Tchaikovsky is one of my favorite Russian composers and he has some of the most remarkable melodies. The music itself is so vocal. Sometimes when you play this music it feels like you are this Russian singer singing along to these beautiful rising tunes. It’s a really exciting piece and I can’t wait to play it with the Symphony.
TT: You have performed with so many symphonies around the world. What is it like to come home and play with SSO?
JHC: It really is special. It’s unlike any of the other orchestras because I have such a deep connection to Shreveport and I know so many players from the symphony. It’s really special to be surrounded by friends and family and to have an audience that has known and supported you and supported you for years. I love it.
TT: The cello you play has an interesting past. How did you acquire it?
JHC: This cello I play belonged to my grandfather. His name was Dr Robert Popper. He was an amateur cellist. He smuggled this cello out of Austria seven weeks before Kristallnacht. He saw the writing on the wall of what was going on in Europe and he decided he had to get out while there was still time.
He brought the cello to Switzerland along with several other instruments because … after paying a high starting price, the emigrants were only allowed to bring their most essential goods and had to leave everything else behind. He later recovered it with the other instruments. The cello has been in our family for over 100 years. It’s been in our family for longer than anywhere else. It was made probably in 1827 and my grandfather bought it in 1918. We have had the cello for most of his life, which is interesting to consider considering his age, around 200 years old.
TT: When you’re not listening to classical music, who and what do you play?
JHC: I like all kinds of music. No matter the genre, classical or pop or jazz or rock or electronic, there are all kinds of fantastic artists. The people I love to listen to when I’m just trying to relax: Ólafur Arnalds, who is this Icelandic songwriter who does beautiful things, Radiohead, Aphex Twin and Elliot Smith.
TT: Do any of these artists or genres influence the way you play classical music?
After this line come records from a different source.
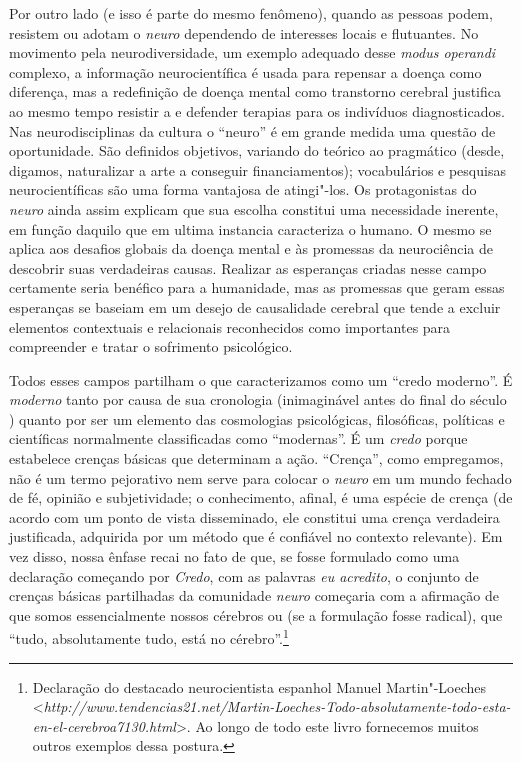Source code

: Por outro lado (e isso é parte do mesmo fenômeno), quando as pessoas
podem, resistem ou adotam o \emph{neuro} dependendo de interesses locais
e flutuantes. No movimento pela neurodiversidade, um exemplo adequado
desse \emph{modus operandi} complexo, a informação neurocientífica é
usada para repensar a doença como diferença, mas a redefinição de doença
mental como transtorno cerebral justifica ao mesmo tempo resistir a e
defender terapias para os indivíduos diagnosticados. Nas
neurodisciplinas da cultura o ``neuro'' é em grande medida uma questão
de oportunidade. São definidos objetivos, variando do teórico ao
pragmático (desde, digamos, naturalizar a arte a conseguir
financiamentos); vocabulários e pesquisas neurocientíficas são uma forma
vantajosa de atingi"-los. Os protagonistas do \emph{neuro} ainda assim
explicam que sua escolha constitui uma necessidade inerente, em função
daquilo que em ultima instancia caracteriza o humano. O mesmo se aplica
aos desafios globais da doença mental e às promessas da neurociência de
descobrir suas verdadeiras causas. Realizar as esperanças criadas nesse
campo certamente seria benéfico para a humanidade, mas as promessas que
geram essas esperanças se baseiam em um desejo de causalidade cerebral
que tende a excluir elementos contextuais e relacionais reconhecidos
como importantes para compreender e tratar o sofrimento psicológico.

Todos esses campos partilham o que caracterizamos como um ``credo
moderno''. É \emph{moderno} tanto por causa de sua cronologia
(inimaginável antes do final do século ) quanto por ser um elemento
das cosmologias psicológicas, filosóficas, políticas e científicas
normalmente classificadas como ``modernas''. É um \emph{credo} porque
estabelece crenças básicas que determinam a ação. ``Crença'', como
empregamos, não é um termo pejorativo nem serve para colocar o
\emph{neuro} em um mundo fechado de fé, opinião e subjetividade; o
conhecimento, afinal, é uma espécie de crença (de acordo com um ponto de
vista disseminado, ele constitui uma crença verdadeira justificada,
adquirida por um método que é confiável no contexto relevante). Em vez
disso, nossa ênfase recai no fato de que, se fosse formulado como uma
declaração começando por \emph{Credo}, com as palavras \emph{eu
acredito}, o conjunto de crenças básicas partilhadas da comunidade
\emph{neuro} começaria com a afirmação de que somos essencialmente
nossos cérebros ou (se a formulação fosse radical), que ``tudo,
absolutamente tudo, está no cérebro''.\footnote[2]{Declaração do destacado neurocientista espanhol Manuel
Martin"-Loeches
\textless{}\emph{http://www.tendencias21.net/Martin-Loeches-Todo-absolutamente-todo-esta-en-el-cerebroa7130.html}\textgreater{}.
Ao longo de todo este livro fornecemos muitos outros exemplos dessa
postura.}

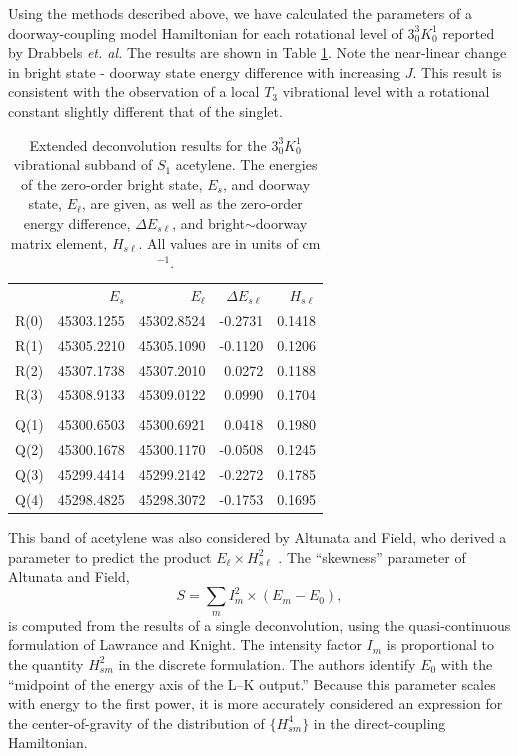 \documentclass[12pt]{mitthesis}
\begin{document}
Using the methods described above, we have calculated the parameters
of a doorway-coupling model Hamiltonian for each rotational level of
$3^3_0K^1_0$ reported by Drabbels \emph{et. al.}  The results are
shown in Table \ref{table:drabbels-deconv}.  Note the near-linear
change in bright state - doorway state energy difference with
increasing $J$.  This result is consistent with the observation of a
local $T_3$ vibrational level with a rotational constant slightly
different that of the singlet.

\begin{table}
  \caption{Extended deconvolution results for the $3^3_0K^1_0$
    vibrational subband of $S_1$ acetylene.  The energies of 
    the zero-order bright state, $E_s$, and doorway state, $E_{\ell}$, 
    are given, as well as the zero-order energy difference, $\Delta
    E_{s\ell}$, and bright$\sim$doorway matrix element, $H_{s\ell}$.
    All values are in units of cm$^{-1}$.}
  \label{table:drabbels-deconv}
  \centering
  \begin{tabular}{lrrrr}
    & \\
    \toprule
    & $E_s$ & $E_{\ell}$ & $\Delta E_{s\ell}$ & $H_{s\ell}$ \\
    \midrule
    R(0) & 45303.1255 & 45302.8524 & -0.2731 & 0.1418 \\
    R(1) & 45305.2210 & 45305.1090 & -0.1120 & 0.1206 \\
    R(2) & 45307.1738 & 45307.2010 &  0.0272 & 0.1188 \\
    R(3) & 45308.9133 & 45309.0122 &  0.0990 & 0.1704 \\
    & \\
    Q(1) & 45300.6503 & 45300.6921 &  0.0418 & 0.1980 \\
    Q(2) & 45300.1678 & 45300.1170 & -0.0508 & 0.1245 \\
    Q(3) & 45299.4414 & 45299.2142 & -0.2272 & 0.1785 \\
    Q(4) & 45298.4825 & 45298.3072 & -0.1753 & 0.1695 \\
    \bottomrule
  \end{tabular}
\end{table}

This band of acetylene was also considered by Altunata and Field, who
derived a parameter to predict the product $E_{\ell} \times
H_{s\ell}^2$ \cite{altunata01}.  The ``skewness'' parameter of
Altunata and Field,
\begin{equation}
  S = \sum_m I_m^2 \times (E_m - E_0),
\end{equation}
is computed from the results of a single deconvolution, using the
quasi-continuous formulation of Lawrance and Knight.  The intensity
factor $I_m$ is proportional to the quantity $H_{sm}^2$ in the
discrete formulation.  The authors identify $E_0$ with the ``midpoint
of the energy axis of the L–K output.''  Because this parameter scales
with energy to the first power, it is more accurately considered an
expression for the center-of-gravity of the distribution of $\lbrace
H_{sm}^4\rbrace$ in the direct-coupling Hamiltonian.
\end{document}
JHC: Absoutely. There are particular harmonies and colors that I hear in other genres that are not necessarily as common in classical music. If you play contemporary music, you need to explore these non-traditional colors that occur outside of classical music and a little more experimental sounds.
Even in rich vocal harmonies, whenever there is a singer that I particularly like, whether in the classical, pop or jazz world, I think of his inflections and the way he colors different notes. . It’s inspiring and I can take inspiration from their tendencies as a singer and apply them to my own voice as a cellist.
TT: Besides music, what do you like to do?
JHC: I like to go out. I like running. I am really into photography and videography. One project I’ve been working on for several years is on Instagram, called #AThousandDayJourney, on my page @CelloCrawford. Each day I upload a short clip of what I’m working on that day or maybe a concert or rehearsal to give a glimpse into the life of a practicing cellist and musician.
I also love to read, from non-fiction to fiction, and learn how the world works.
Reading, running and photography. Every now and then, go to the movies with friends and have a coffee.